Raaeb continues his article addressing the informality in worship today. He writes, “Informality in worship is way up (shouting “Amen,” wearing shorts to church) and formality is way down (calling the minister “Pastor So and So,” dressing up for services).” Did he really just equate the shouting of “Amen” to informality? Using his words and reasoning, Raaeb will be uncomfortable with the “informality” of heaven! John’s eschatological vision is clear of those gathered around the throne of God who will shout for eternity, “Amen” in affirmation of the One who sits on the throne of heaven (Rev. 5:13-14).

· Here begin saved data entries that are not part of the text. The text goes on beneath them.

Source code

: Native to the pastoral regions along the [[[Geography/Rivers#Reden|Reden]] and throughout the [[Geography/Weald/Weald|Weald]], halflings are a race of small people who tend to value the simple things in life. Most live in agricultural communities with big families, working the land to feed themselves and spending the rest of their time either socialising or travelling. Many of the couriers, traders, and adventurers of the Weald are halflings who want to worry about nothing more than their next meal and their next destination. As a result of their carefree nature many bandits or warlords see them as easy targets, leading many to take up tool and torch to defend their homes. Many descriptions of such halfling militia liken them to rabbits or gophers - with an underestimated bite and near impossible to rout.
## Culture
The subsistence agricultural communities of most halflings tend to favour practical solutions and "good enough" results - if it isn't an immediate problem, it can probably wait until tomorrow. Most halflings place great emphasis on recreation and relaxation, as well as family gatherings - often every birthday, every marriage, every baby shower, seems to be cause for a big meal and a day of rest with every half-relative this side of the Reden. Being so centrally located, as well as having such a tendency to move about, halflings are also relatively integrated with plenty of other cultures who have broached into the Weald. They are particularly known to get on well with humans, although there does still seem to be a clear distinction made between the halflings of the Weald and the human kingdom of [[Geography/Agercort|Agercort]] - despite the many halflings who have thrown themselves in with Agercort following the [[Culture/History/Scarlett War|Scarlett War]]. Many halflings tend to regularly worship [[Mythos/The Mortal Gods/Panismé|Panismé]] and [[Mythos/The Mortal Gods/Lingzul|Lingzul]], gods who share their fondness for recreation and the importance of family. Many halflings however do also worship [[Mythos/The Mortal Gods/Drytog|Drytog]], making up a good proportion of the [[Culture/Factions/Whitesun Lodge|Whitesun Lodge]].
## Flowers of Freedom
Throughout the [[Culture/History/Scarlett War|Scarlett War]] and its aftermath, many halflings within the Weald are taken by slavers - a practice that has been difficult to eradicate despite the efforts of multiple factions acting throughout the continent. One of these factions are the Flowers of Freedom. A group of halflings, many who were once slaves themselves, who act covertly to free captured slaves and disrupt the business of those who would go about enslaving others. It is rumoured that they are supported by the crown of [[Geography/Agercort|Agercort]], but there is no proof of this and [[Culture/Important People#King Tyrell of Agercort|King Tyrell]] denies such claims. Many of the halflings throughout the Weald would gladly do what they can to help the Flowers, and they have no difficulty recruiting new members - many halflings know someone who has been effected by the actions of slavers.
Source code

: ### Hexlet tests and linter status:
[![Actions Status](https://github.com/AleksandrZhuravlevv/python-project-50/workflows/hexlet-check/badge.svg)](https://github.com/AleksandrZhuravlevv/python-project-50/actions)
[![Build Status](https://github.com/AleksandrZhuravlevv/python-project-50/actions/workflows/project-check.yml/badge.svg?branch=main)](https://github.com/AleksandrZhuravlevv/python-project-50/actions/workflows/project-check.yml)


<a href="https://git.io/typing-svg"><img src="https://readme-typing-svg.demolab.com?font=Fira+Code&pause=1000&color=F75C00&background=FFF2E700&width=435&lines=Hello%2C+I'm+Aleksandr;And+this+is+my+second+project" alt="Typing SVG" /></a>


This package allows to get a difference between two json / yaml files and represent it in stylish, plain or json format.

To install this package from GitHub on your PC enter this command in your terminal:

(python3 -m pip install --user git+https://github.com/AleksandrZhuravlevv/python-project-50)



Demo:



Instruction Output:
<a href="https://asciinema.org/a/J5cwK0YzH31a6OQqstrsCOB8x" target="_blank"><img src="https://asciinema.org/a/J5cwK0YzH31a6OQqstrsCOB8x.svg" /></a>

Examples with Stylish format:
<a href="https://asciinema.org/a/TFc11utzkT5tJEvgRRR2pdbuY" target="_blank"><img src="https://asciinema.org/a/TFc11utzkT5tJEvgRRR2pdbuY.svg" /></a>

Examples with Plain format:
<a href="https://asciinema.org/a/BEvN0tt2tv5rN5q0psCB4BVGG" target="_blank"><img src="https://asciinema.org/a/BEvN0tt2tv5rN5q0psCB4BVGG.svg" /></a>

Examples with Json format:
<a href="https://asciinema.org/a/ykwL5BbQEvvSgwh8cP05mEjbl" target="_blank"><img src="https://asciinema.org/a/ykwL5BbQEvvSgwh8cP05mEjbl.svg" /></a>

As a pastor, I am less concerned with the formality of worship and more concerned with the authenticity of worship. Jesus gave clear guidelines for worship in John 4:23 when He said, “true worshipers will worship the Father in spirit and truth.” Spirit and truth have nothing to do with formality, but it does have everything to do with substance. Worship should be spirit-filled and grounded in truth, specifically, the truth of God’s Word! This must be the standard for all worship music—hymns, praise chorus, or modern contemporary music.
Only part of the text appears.